Try it: Reproduce exactly the lines from the start of the records through the line containing "Identity Parameter", both included. Leave the pictures out.

Exercise input:
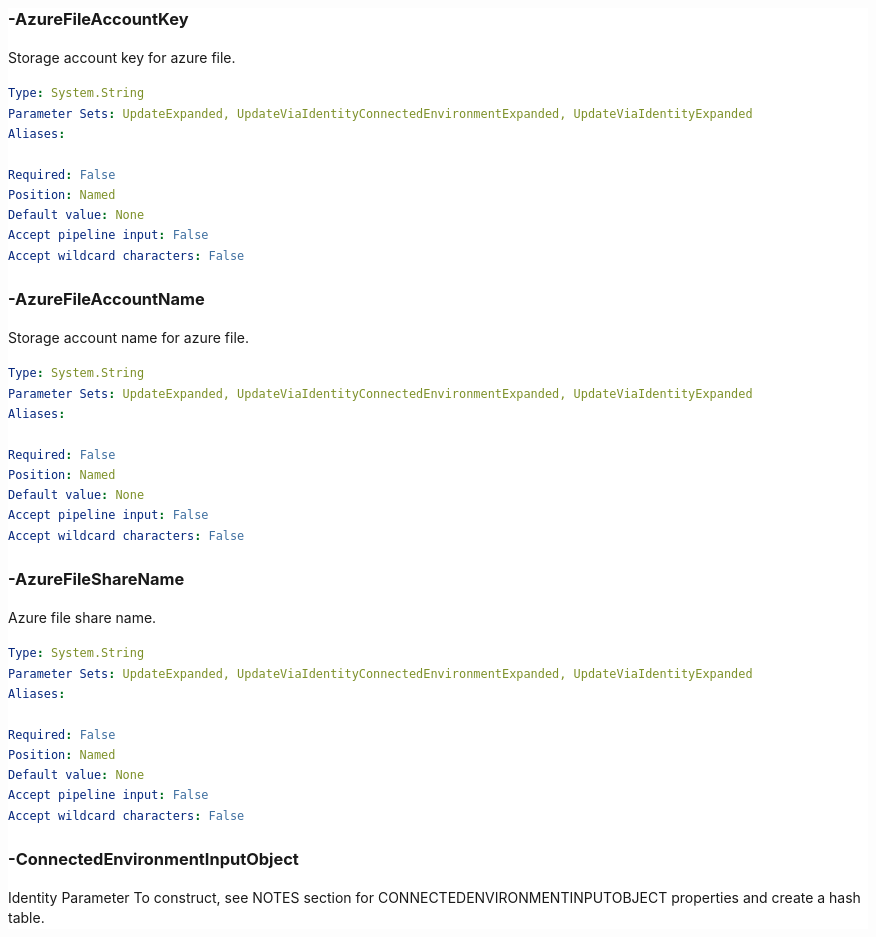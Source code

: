 ### -AzureFileAccountKey
Storage account key for azure file.

```yaml
Type: System.String
Parameter Sets: UpdateExpanded, UpdateViaIdentityConnectedEnvironmentExpanded, UpdateViaIdentityExpanded
Aliases:

Required: False
Position: Named
Default value: None
Accept pipeline input: False
Accept wildcard characters: False
```

### -AzureFileAccountName
Storage account name for azure file.

```yaml
Type: System.String
Parameter Sets: UpdateExpanded, UpdateViaIdentityConnectedEnvironmentExpanded, UpdateViaIdentityExpanded
Aliases:

Required: False
Position: Named
Default value: None
Accept pipeline input: False
Accept wildcard characters: False
```

### -AzureFileShareName
Azure file share name.

```yaml
Type: System.String
Parameter Sets: UpdateExpanded, UpdateViaIdentityConnectedEnvironmentExpanded, UpdateViaIdentityExpanded
Aliases:

Required: False
Position: Named
Default value: None
Accept pipeline input: False
Accept wildcard characters: False
```

### -ConnectedEnvironmentInputObject
Identity Parameter
To construct, see NOTES section for CONNECTEDENVIRONMENTINPUTOBJECT properties and create a hash table.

Response to the exercise:
Source code

: ### -AzureFileAccountKey
Storage account key for azure file.

```yaml
Type: System.String
Parameter Sets: UpdateExpanded, UpdateViaIdentityConnectedEnvironmentExpanded, UpdateViaIdentityExpanded
Aliases:

Required: False
Position: Named
Default value: None
Accept pipeline input: False
Accept wildcard characters: False
```

### -AzureFileAccountName
Storage account name for azure file.

```yaml
Type: System.String
Parameter Sets: UpdateExpanded, UpdateViaIdentityConnectedEnvironmentExpanded, UpdateViaIdentityExpanded
Aliases:

Required: False
Position: Named
Default value: None
Accept pipeline input: False
Accept wildcard characters: False
```

### -AzureFileShareName
Azure file share name.

```yaml
Type: System.String
Parameter Sets: UpdateExpanded, UpdateViaIdentityConnectedEnvironmentExpanded, UpdateViaIdentityExpanded
Aliases:

Required: False
Position: Named
Default value: None
Accept pipeline input: False
Accept wildcard characters: False
```

### -ConnectedEnvironmentInputObject
Identity Parameter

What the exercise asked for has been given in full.